**YOUR ASSIGNMENT:**
All of the listing below must be repeated word for word. Pictures are the only thing to omit.

────────────────

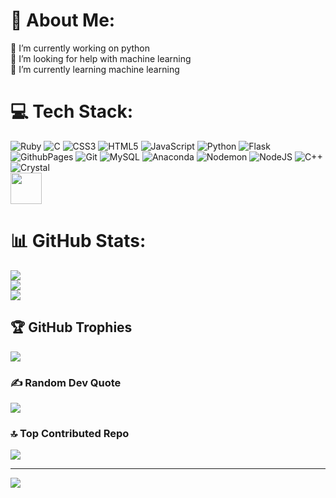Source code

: # 💫 About Me:
🔭 I’m currently working on python<br>🤝 I’m looking for help with machine learning<br>🌱 I’m currently learning machine learning


# 💻 Tech Stack:
![Ruby](https://img.shields.io/badge/ruby-%23CC342D.svg?style=for-the-badge&logo=ruby&logoColor=white) ![C](https://img.shields.io/badge/c-%2300599C.svg?style=for-the-badge&logo=c&logoColor=white) ![CSS3](https://img.shields.io/badge/css3-%231572B6.svg?style=for-the-badge&logo=css3&logoColor=white) ![HTML5](https://img.shields.io/badge/html5-%23E34F26.svg?style=for-the-badge&logo=html5&logoColor=white) ![JavaScript](https://img.shields.io/badge/javascript-%23323330.svg?style=for-the-badge&logo=javascript&logoColor=%23F7DF1E) ![Python](https://img.shields.io/badge/python-3670A0?style=for-the-badge&logo=python&logoColor=ffdd54) ![Flask](https://img.shields.io/badge/flask-%23000.svg?style=for-the-badge&logo=flask&logoColor=white) ![GithubPages](https://img.shields.io/badge/github%20pages-121013?style=for-the-badge&logo=github&logoColor=white) ![Git](https://img.shields.io/badge/git-%23F05033.svg?style=for-the-badge&logo=git&logoColor=white) ![MySQL](https://img.shields.io/badge/mysql-4479A1.svg?style=for-the-badge&logo=mysql&logoColor=white) ![Anaconda](https://img.shields.io/badge/Anaconda-%2344A833.svg?style=for-the-badge&logo=anaconda&logoColor=white) ![Nodemon](https://img.shields.io/badge/NODEMON-%23323330.svg?style=for-the-badge&logo=nodemon&logoColor=%BBDEAD) ![NodeJS](https://img.shields.io/badge/node.js-6DA55F?style=for-the-badge&logo=node.js&logoColor=white) ![C++](https://img.shields.io/badge/c++-%2300599C.svg?style=for-the-badge&logo=c%2B%2B&logoColor=white)![Crystal](https://img.shields.io/badge/crystal-%23000000.svg?style=for-the-badge&logo=crystal&logoColor=white) <br><img src="https://cdn.jsdelivr.net/gh/devicons/devicon@latest/icons/llvm/llvm-original.svg" height=50 />
          
# 📊 GitHub Stats:
![](https://github-readme-stats.vercel.app/api?username=Lucas-Rosada&theme=blue_navy&hide_border=true&include_all_commits=true&count_private=true)<br/>
![](https://github-readme-streak-stats.herokuapp.com/?user=Lucas-Rosada&theme=blue_navy&hide_border=true)<br/>
![](https://github-readme-stats.vercel.app/api/top-langs/?username=Lucas-Rosada&theme=blue_navy&hide_border=true&include_all_commits=true&count_private=true&layout=compact)

## 🏆 GitHub Trophies
![](https://github-profile-trophy.vercel.app/?username=Lucas-Rosada&theme=radical&no-frame=true&no-bg=false&margin-w=4)

### ✍️ Random Dev Quote
![](https://quotes-github-readme.vercel.app/api?type=horizontal&theme=radical)

### 🔝 Top Contributed Repo
![](https://github-contributor-stats.vercel.app/api?username=Lucas-Rosada&limit=5&theme=radical&combine_all_yearly_contributions=true)

---
[![](https://visitcount.itsvg.in/api?id=Lucas-Rosada&icon=0&color=0)](https://visitcount.itsvg.in)

<!-- Proudly created with GPRM ( https://gprm.itsvg.in ) -->
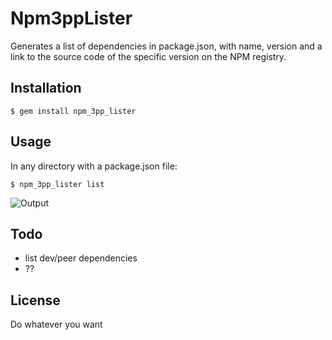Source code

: # Npm3ppLister

Generates a list of dependencies in package.json, with name, version and a
link to the source code of the specific version on the NPM registry.

## Installation

    $ gem install npm_3pp_lister

## Usage

In any directory with a package.json file:

    $ npm_3pp_lister list

![Output]('Screenshot.png')

## Todo
- list dev/peer dependencies
- ??

## License

Do whatever you want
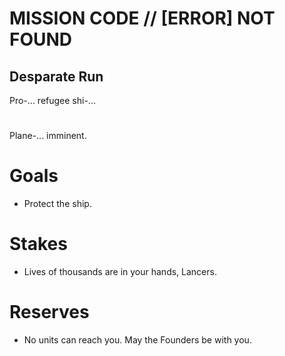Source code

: # MISSION CODE // [ERROR] NOT FOUND
## Desparate Run

Pro-... refugee shi-...
#
Plane-... imminent.

# Goals
- Protect the ship.
# Stakes
- Lives of thousands are in your hands, Lancers.
# Reserves
- No units can reach you. May the Founders be with you.
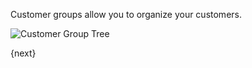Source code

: Customer groups allow you to organize your customers.

<img class="screenshot" alt="Customer Group Tree" src="/assets/manual_erpnext_com/img/crm/customer-group-tree.png">

{next}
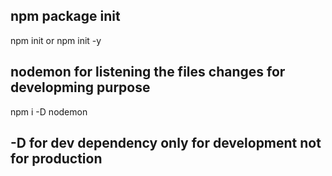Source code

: ## npm package init

npm init or npm init -y

## nodemon for listening the files changes for developming purpose
npm i -D nodemon

## -D for dev dependency only for development not for production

────────────────

**TASK SOLUTION:**
Source code

: # 💫 About Me:
🔭 I’m currently working on python<br>🤝 I’m looking for help with machine learning<br>🌱 I’m currently learning machine learning


# 💻 Tech Stack:
![Ruby](https://img.shields.io/badge/ruby-%23CC342D.svg?style=for-the-badge&logo=ruby&logoColor=white) ![C](https://img.shields.io/badge/c-%2300599C.svg?style=for-the-badge&logo=c&logoColor=white) ![CSS3](https://img.shields.io/badge/css3-%231572B6.svg?style=for-the-badge&logo=css3&logoColor=white) ![HTML5](https://img.shields.io/badge/html5-%23E34F26.svg?style=for-the-badge&logo=html5&logoColor=white) ![JavaScript](https://img.shields.io/badge/javascript-%23323330.svg?style=for-the-badge&logo=javascript&logoColor=%23F7DF1E) ![Python](https://img.shields.io/badge/python-3670A0?style=for-the-badge&logo=python&logoColor=ffdd54) ![Flask](https://img.shields.io/badge/flask-%23000.svg?style=for-the-badge&logo=flask&logoColor=white) ![GithubPages](https://img.shields.io/badge/github%20pages-121013?style=for-the-badge&logo=github&logoColor=white) ![Git](https://img.shields.io/badge/git-%23F05033.svg?style=for-the-badge&logo=git&logoColor=white) ![MySQL](https://img.shields.io/badge/mysql-4479A1.svg?style=for-the-badge&logo=mysql&logoColor=white) ![Anaconda](https://img.shields.io/badge/Anaconda-%2344A833.svg?style=for-the-badge&logo=anaconda&logoColor=white) ![Nodemon](https://img.shields.io/badge/NODEMON-%23323330.svg?style=for-the-badge&logo=nodemon&logoColor=%BBDEAD) ![NodeJS](https://img.shields.io/badge/node.js-6DA55F?style=for-the-badge&logo=node.js&logoColor=white) ![C++](https://img.shields.io/badge/c++-%2300599C.svg?style=for-the-badge&logo=c%2B%2B&logoColor=white)![Crystal](https://img.shields.io/badge/crystal-%23000000.svg?style=for-the-badge&logo=crystal&logoColor=white) <br><img src="https://cdn.jsdelivr.net/gh/devicons/devicon@latest/icons/llvm/llvm-original.svg" height=50 />
          
# 📊 GitHub Stats:
![](https://github-readme-stats.vercel.app/api?username=Lucas-Rosada&theme=blue_navy&hide_border=true&include_all_commits=true&count_private=true)<br/>
![](https://github-readme-streak-stats.herokuapp.com/?user=Lucas-Rosada&theme=blue_navy&hide_border=true)<br/>
![](https://github-readme-stats.vercel.app/api/top-langs/?username=Lucas-Rosada&theme=blue_navy&hide_border=true&include_all_commits=true&count_private=true&layout=compact)

## 🏆 GitHub Trophies
![](https://github-profile-trophy.vercel.app/?username=Lucas-Rosada&theme=radical&no-frame=true&no-bg=false&margin-w=4)

### ✍️ Random Dev Quote
![](https://quotes-github-readme.vercel.app/api?type=horizontal&theme=radical)

### 🔝 Top Contributed Repo
![](https://github-contributor-stats.vercel.app/api?username=Lucas-Rosada&limit=5&theme=radical&combine_all_yearly_contributions=true)

---
[![](https://visitcount.itsvg.in/api?id=Lucas-Rosada&icon=0&color=0)](https://visitcount.itsvg.in)

<!-- Proudly created with GPRM ( https://gprm.itsvg.in ) -->
Source code

: # Npm3ppLister

Generates a list of dependencies in package.json, with name, version and a
link to the source code of the specific version on the NPM registry.

## Installation

    $ gem install npm_3pp_lister

## Usage

In any directory with a package.json file:

    $ npm_3pp_lister list

![Output]('Screenshot.png')

## Todo
- list dev/peer dependencies
- ??

## License

Do whatever you want
Source code

: # MISSION CODE // [ERROR] NOT FOUND
## Desparate Run

Pro-... refugee shi-...
#
Plane-... imminent.

# Goals
- Protect the ship.
# Stakes
- Lives of thousands are in your hands, Lancers.
# Reserves
- No units can reach you. May the Founders be with you.
Source code

: Customer groups allow you to organize your customers.

<img class="screenshot" alt="Customer Group Tree" src="/assets/manual_erpnext_com/img/crm/customer-group-tree.png">

{next}
Source code

: ## npm package init

npm init or npm init -y

## nodemon for listening the files changes for developming purpose
npm i -D nodemon

## -D for dev dependency only for development not for production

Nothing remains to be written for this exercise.